» **Extracted material**
-*-*-
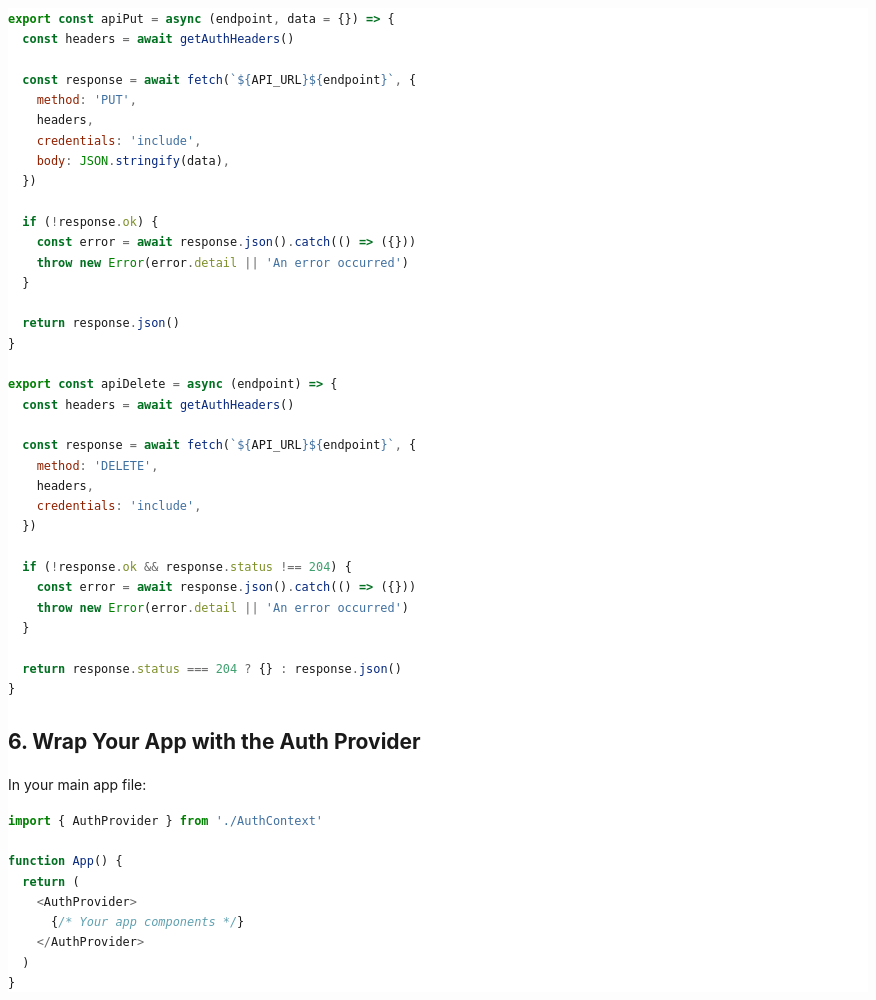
 ```javascript
export const apiPut = async (endpoint, data = {}) => {
  const headers = await getAuthHeaders()
  
  const response = await fetch(`${API_URL}${endpoint}`, {
    method: 'PUT',
    headers,
    credentials: 'include',
    body: JSON.stringify(data),
  })
  
  if (!response.ok) {
    const error = await response.json().catch(() => ({}))
    throw new Error(error.detail || 'An error occurred')
  }
  
  return response.json()
}

export const apiDelete = async (endpoint) => {
  const headers = await getAuthHeaders()
  
  const response = await fetch(`${API_URL}${endpoint}`, {
    method: 'DELETE',
    headers,
    credentials: 'include',
  })
  
  if (!response.ok && response.status !== 204) {
    const error = await response.json().catch(() => ({}))
    throw new Error(error.detail || 'An error occurred')
  }
  
  return response.status === 204 ? {} : response.json()
}
```

## 6. Wrap Your App with the Auth Provider

In your main app file:

```javascript
import { AuthProvider } from './AuthContext'

function App() {
  return (
    <AuthProvider>
      {/* Your app components */}
    </AuthProvider>
  )
}
```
-*-*-
» **Problem statement**
Each line above that contains the word "export" should be returned.

» **Response below**
export const apiPut = async (endpoint, data = {}) => {
export const apiDelete = async (endpoint) => {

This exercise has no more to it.